Prof. Yi-Hsin Chen (陳易馨)
Department of Physics, National Tsing Hua University
Date 2017.02.23(Thu)
Time 10:30am
Place S4-625
Abstract:
Photons play a key role in the growing field of quantum information science, due to their weak free-space interactions. The optical non-linearity via a medium is proportional to the light intensity. Therefore, to have the ability of manipulating a single photon is a big challenge. I will first present our previous studies on EIT (electromagnetically induced transparency)-based optical manipulation including the demonstrations of a high-efficiency optical memory, optical frequency converter, all-optical switch, and all-optical phase modulator. The above-mentioned studies were carried out by coherence light interacted with laser-cooled atoms (around 300 K). Due to the quantum nature
,the light-matter interface can be also applied to single-photon quantum state.

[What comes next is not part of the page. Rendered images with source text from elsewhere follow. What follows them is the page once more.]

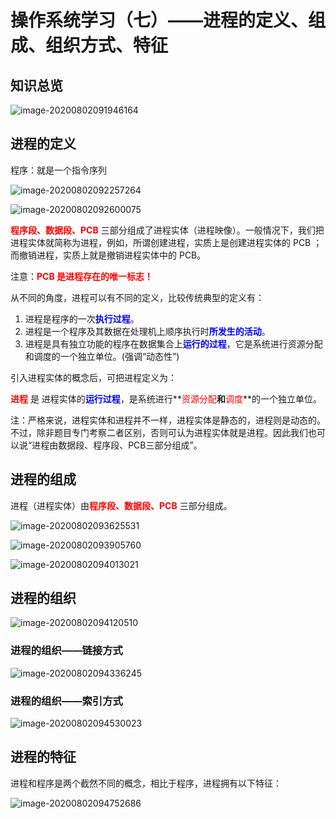 # 操作系统学习（七）——进程的定义、组成、组织方式、特征

## 知识总览

![image-20200802091946164](F:\笔记\操作系统\assets\操作系统学习（七）.png)

## 进程的定义

程序：就是一个指令序列

![image-20200802092257264](F:\笔记\操作系统\assets\操作系统学习（七）-2.png)

![image-20200802092600075](F:\笔记\操作系统\assets\操作系统学习（七）-3.png)

<font color="red">**程序段、数据段、PCB**</font> 三部分组成了进程实体（进程映像）。一般情况下，我们把进程实体就简称为进程，例如，所谓创建进程，实质上是创建进程实体的 PCB ；而撤销进程，实质上就是撤销进程实体中的 PCB。

注意：<font color="red">**PCB 是进程存在的唯一标志！**</font>

从不同的角度，进程可以有不同的定义，比较传统典型的定义有：

1. 进程是程序的一次<font color="blue">**执行过程**</font>。
2. 进程是一个程序及其数据在处理机上顺序执行时<font color="blue">**所发生的活动**</font>。
3. 进程是具有独立功能的程序在数据集合上<font color="blue">**运行的过程**</font>，它是系统进行资源分配和调度的一个独立单位。(强调“动态性”)

引入进程实体的概念后，可把进程定义为：

<font color="red">**进程**</font> 是 进程实体的<font color="blue">**运行过程**</font>，是系统进行**<font color="red">资源分配</font>**和**<font color="red">调度</font>**的一个独立单位。

注：严格来说，进程实体和进程并不一样，进程实体是静态的，进程则是动态的。不过，除非题目专门考察二者区别，否则可认为进程实体就是进程。因此我们也可以说“进程由数据段、程序段、PCB三部分组成”。

## 进程的组成

进程（进程实体）由<font color="red">**程序段、数据段、PCB**</font> 三部分组成。

![image-20200802093625531](F:\笔记\操作系统\assets\操作系统学习（七）-4.png)

![image-20200802093905760](F:\笔记\操作系统\assets\操作系统学习（七）-5.png)

![image-20200802094013021](F:\笔记\操作系统\assets\操作系统学习（七）-6.png)

## 进程的组织

![image-20200802094120510](F:\笔记\操作系统\assets\操作系统学习（七）-7.png)

### 进程的组织——链接方式

![image-20200802094336245](F:\笔记\操作系统\assets\操作系统学习（七）-8.png)

### 进程的组织——索引方式

![image-20200802094530023](F:\笔记\操作系统\assets\操作系统学习（七）-9.png)

## 进程的特征

进程和程序是两个截然不同的概念，相比于程序，进程拥有以下特征：

![image-20200802094752686](F:\笔记\操作系统\assets\操作系统学习（七）-10.png)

A deterministic single-photon source is the basic ingredient for quantum manipulation. In the second part of my talk, I will report the generation of single-photon source based on the combination of four-wave-mixing (FWM) and Rydberg blockade effect in a thermal vapor (round 150C) confined in a cell with micrometer scale, which was done in Stuttgart University in Germany. The atomic transition involving Rydberg state induces the strong dipole-dipole interaction, which can further enhance the interaction between individual photons, making single-photon-level quantum state
manipulation achievable.
Finally, I will carry out my research plan on the studies of nonlinear photon-photon interactions with surrounding atoms along with optical nanofibers (sub-micron in diameter). The fiber-based integrated devices have long interacting length without divergent, large optical depth, and potential nonlinear interactions at low-light level as well as single-photon level. These advantages enable the development of all-fibered quantum systems and that have potential
applications in quantum information science.